Needing to partition multiple databases and tables

  • I have 3 databases that are structurally the same. They are on the same instance of SQL2005 SP2a. I need to be able to combine all the data into one view, eg I have 3 employee tables in 3 different databases which are set up the same just have different data in it. I know this is possible but not sure where to start. Can someone please help out with the easiest way to do this.

    Thanks in advance

    Kris


    Thanks,

    Kris

  • You can perform cross database joins/unions by fully qualifying the table names like

    Select a,b,c

    From database.schema.table

    union all

    Select d, e, f

    From database.schema.table

    etc...

  • If you have DB1, DB2, DB3, I'd recommend you create a view for each table.

    In DB1, create view db2Employee as select * from db2.dbo.Employee.

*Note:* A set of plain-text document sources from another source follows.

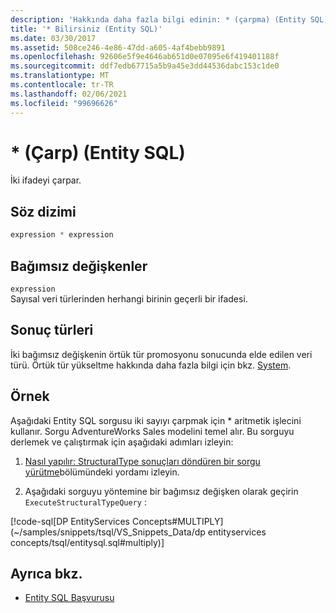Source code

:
 ```yaml
---
description: 'Hakkında daha fazla bilgi edinin: * (çarpma) (Entity SQL)'
title: '* Bilirsiniz (Entity SQL)'
ms.date: 03/30/2017
ms.assetid: 508ce246-4e86-47dd-a605-4af4bebb9891
ms.openlocfilehash: 92606e5f9e4646ab651d0e07095e6f419401188f
ms.sourcegitcommit: ddf7edb67715a5b9a45e3dd44536dabc153c1de0
ms.translationtype: MT
ms.contentlocale: tr-TR
ms.lasthandoff: 02/06/2021
ms.locfileid: "99696626"
---
```

# <a name="-multiply-entity-sql"></a>* (Çarp) (Entity SQL)

İki ifadeyi çarpar.  
  
## <a name="syntax"></a>Söz dizimi  
  
```sql  
expression * expression  
```  
  
## <a name="arguments"></a>Bağımsız değişkenler  

 `expression`  
 Sayısal veri türlerinden herhangi birinin geçerli bir ifadesi.  
  
## <a name="result-types"></a>Sonuç türleri  

 İki bağımsız değişkenin örtük tür promosyonu sonucunda elde edilen veri türü. Örtük tür yükseltme hakkında daha fazla bilgi için bkz. [System](type-system-entity-sql.md).  
  
## <a name="example"></a>Örnek  

 Aşağıdaki Entity SQL sorgusu iki sayıyı çarpmak için * aritmetik işlecini kullanır. Sorgu AdventureWorks Sales modelini temel alır. Bu sorguyu derlemek ve çalıştırmak için aşağıdaki adımları izleyin:  
  
1. [Nasıl yapılır: StructuralType sonuçları döndüren bir sorgu yürütme](../how-to-execute-a-query-that-returns-structuraltype-results.md)bölümündeki yordamı izleyin.  
  
2. Aşağıdaki sorguyu yöntemine bir bağımsız değişken olarak geçirin `ExecuteStructuralTypeQuery` :  
  
 [!code-sql[DP EntityServices Concepts#MULTIPLY](~/samples/snippets/tsql/VS_Snippets_Data/dp entityservices concepts/tsql/entitysql.sql#multiply)]  
  
## <a name="see-also"></a>Ayrıca bkz.

- [Entity SQL Başvurusu](entity-sql-reference.md)
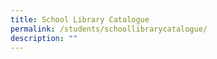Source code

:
 ```yaml
---
title: School Library Catalogue
permalink: /students/schoollibrarycatalogue/
description: ""
---
```

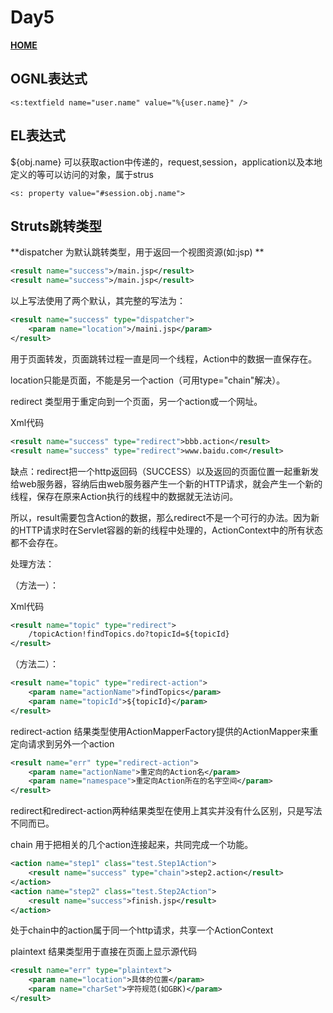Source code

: # Day5

 **[HOME](../README.md)**

## OGNL表达式

```<s:textfield name="user.name" value="%{user.name}" />```

## EL表达式

${obj.name}  可以获取action中传递的，request,session，application以及本地定义的等可以访问的对象，属于strus

```<s: property value="#session.obj.name">``` 

## Struts跳转类型

**dispatcher 为默认跳转类型，用于返回一个视图资源(如:jsp) **

```xml
<result name="success">/main.jsp</result>   
<result name="success">/main.jsp</result>   
```
以上写法使用了两个默认，其完整的写法为： 

```xml
<result name="success" type="dispatcher">   
	<param name="location">/maini.jsp</param>   
</result>  
```
用于页面转发，页面跳转过程一直是同一个线程，Action中的数据一直保存在。 

location只能是页面，不能是另一个action（可用type="chain"解决）。 

redirect 类型用于重定向到一个页面，另一个action或一个网址。


Xml代码 

```xml
<result name="success" type="redirect">bbb.action</result>   
<result name="success" type="redirect">www.baidu.com</result> 
```

缺点：redirect把一个http返回码（SUCCESS）以及返回的页面位置一起重新发给web服务器，容纳后由web服务器产生一个新的HTTP请求，就会产生一个新的线程，保存在原来Action执行的线程中的数据就无法访问。 

所以，result需要包含Action的数据，那么redirect不是一个可行的办法。因为新的HTTP请求时在Servlet容器的新的线程中处理的，ActionContext中的所有状态都不会存在。 

处理方法： 

（方法一）： 

Xml代码  

```xml
<result name="topic" type="redirect">
	/topicAction!findTopics.do?topicId=${topicId}
</result>
```

（方法二）： 

```xml
<result name="topic" type="redirect-action">   
	<param name="actionName">findTopics</param>   
	<param name="topicId">${topicId}</param>   
</result>  
```

redirect-action 结果类型使用ActionMapperFactory提供的ActionMapper来重定向请求到另外一个action 

```xml
<result name="err" type="redirect-action">   
	<param name="actionName">重定向的Action名</param>   
	<param name="namespace">重定向Action所在的名字空间</param>   
</result>  
```
redirect和redirect-action两种结果类型在使用上其实并没有什么区别，只是写法不同而已。 

chain 用于把相关的几个action连接起来，共同完成一个功能。

```xml
<action name="step1" class="test.Step1Action">   
	<result name="success" type="chain">step2.action</result>   
</action>   
<action name="step2" class="test.Step2Action">   
	<result name="success">finish.jsp</result>   
</action>  
```

处于chain中的action属于同一个http请求，共享一个ActionContext 

plaintext 结果类型用于直接在页面上显示源代码


```xml
<result name="err" type="plaintext">   
	<param name="location">具体的位置</param>   
	<param name="charSet">字符规范(如GBK)</param>   
</result>  
```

    Also, create view db3Employee as select * from db3.dbo.employee.

    Then I'd create a view of those as

    create view vEmployee

    as

    select * from Employee

    union select * from db2Employee

    union select * from db3Employee

    This way if you need to add a new view you can do it without changing code and if the databases move to another instance, you just change the view for that table, not the application code.

  • Are your DBs hosting distinct data?

    Do you need to be able to update your data?

    Then go for Distributed Partitioned Views

    http://technet.microsoft.com/en-us/library/ms188299.aspx

    Best Regards,

    Chris Büttner

  • It appears while the tables in all the 3 databases are called the same they don't always contain the same columns. There is around 10 tables in each database that I want to combine. So 30 all up. The most significant is the Employee table which is different in each Database.

    Does UNION ALL still apply in this situation? Or is there a better solution?


    Thanks,

    Kris

  • With a UNION, it only matters that the data types of the columns you choose are the same. The column names that are returned in the first query in the union are the ones that are used by your client application.

    UNION ALL is supposedly more efficient, because by default UNION only returns distinct values.

    You can experiment by unioning just two of your tables in a view, then try to select from it and you will see the column naming and data type behavior.